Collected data

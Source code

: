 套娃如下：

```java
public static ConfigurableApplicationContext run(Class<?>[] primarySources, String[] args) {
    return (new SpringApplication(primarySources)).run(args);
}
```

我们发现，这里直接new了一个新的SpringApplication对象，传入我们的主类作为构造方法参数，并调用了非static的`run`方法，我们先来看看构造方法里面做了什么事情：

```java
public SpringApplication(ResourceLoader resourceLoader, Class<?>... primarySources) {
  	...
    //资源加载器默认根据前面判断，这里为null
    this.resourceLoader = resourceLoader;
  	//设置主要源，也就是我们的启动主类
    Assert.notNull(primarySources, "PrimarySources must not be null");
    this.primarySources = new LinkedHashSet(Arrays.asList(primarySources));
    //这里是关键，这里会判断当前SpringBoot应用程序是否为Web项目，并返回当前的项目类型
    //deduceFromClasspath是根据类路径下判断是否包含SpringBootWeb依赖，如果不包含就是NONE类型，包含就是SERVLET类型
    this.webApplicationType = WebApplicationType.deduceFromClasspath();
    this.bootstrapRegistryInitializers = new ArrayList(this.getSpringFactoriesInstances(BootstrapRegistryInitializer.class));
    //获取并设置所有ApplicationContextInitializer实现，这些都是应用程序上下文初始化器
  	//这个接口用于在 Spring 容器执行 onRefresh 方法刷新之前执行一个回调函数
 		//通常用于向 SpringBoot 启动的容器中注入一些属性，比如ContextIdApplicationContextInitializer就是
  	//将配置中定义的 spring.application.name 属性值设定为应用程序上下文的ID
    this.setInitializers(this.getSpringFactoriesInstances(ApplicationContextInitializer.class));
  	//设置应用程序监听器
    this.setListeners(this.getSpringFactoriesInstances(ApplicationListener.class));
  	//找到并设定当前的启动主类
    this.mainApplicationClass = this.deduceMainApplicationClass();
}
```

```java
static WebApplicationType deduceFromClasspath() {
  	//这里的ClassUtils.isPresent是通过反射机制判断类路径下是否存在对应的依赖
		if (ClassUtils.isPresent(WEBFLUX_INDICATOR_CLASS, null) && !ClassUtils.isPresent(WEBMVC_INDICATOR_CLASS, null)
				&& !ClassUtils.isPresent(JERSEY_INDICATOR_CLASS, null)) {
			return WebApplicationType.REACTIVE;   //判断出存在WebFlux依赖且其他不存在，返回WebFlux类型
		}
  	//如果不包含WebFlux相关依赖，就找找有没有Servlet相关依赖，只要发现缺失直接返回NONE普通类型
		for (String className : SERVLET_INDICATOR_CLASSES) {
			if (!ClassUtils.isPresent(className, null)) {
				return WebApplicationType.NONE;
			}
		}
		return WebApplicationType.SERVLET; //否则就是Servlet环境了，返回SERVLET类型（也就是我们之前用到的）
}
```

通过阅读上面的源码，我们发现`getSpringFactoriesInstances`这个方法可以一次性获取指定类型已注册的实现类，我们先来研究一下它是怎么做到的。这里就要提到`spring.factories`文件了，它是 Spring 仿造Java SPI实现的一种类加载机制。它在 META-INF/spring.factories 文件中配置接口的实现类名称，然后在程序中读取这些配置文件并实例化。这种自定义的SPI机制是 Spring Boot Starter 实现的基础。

...

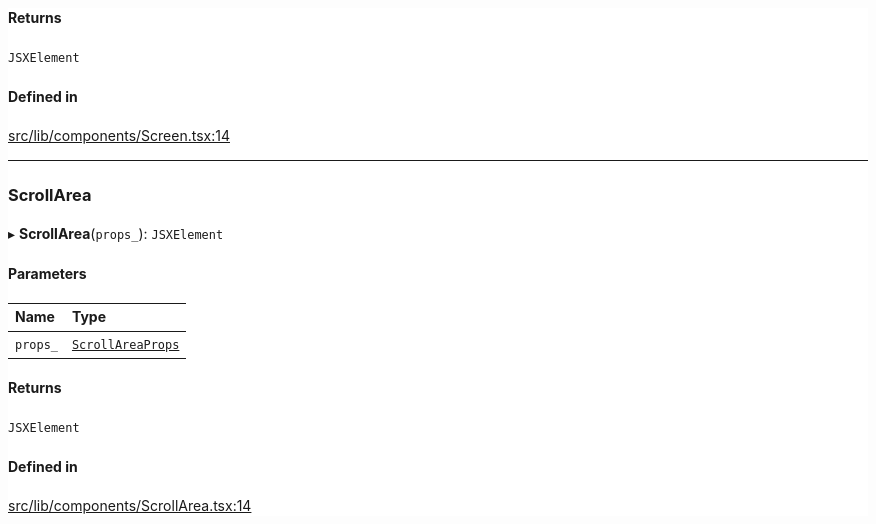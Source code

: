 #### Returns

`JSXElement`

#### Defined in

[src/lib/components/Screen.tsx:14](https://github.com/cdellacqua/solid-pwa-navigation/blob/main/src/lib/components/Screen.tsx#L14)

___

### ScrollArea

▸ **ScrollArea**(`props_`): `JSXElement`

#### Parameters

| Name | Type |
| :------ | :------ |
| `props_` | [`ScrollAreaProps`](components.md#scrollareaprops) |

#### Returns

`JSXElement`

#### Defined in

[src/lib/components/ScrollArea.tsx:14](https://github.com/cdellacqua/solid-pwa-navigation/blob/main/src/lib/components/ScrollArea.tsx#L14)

• **Work instructions**
Above are some records. Copy each of their lines that holds the string "resourceLoader".

• **Solution**
public SpringApplication(ResourceLoader resourceLoader, Class<?>... primarySources) {
    this.resourceLoader = resourceLoader;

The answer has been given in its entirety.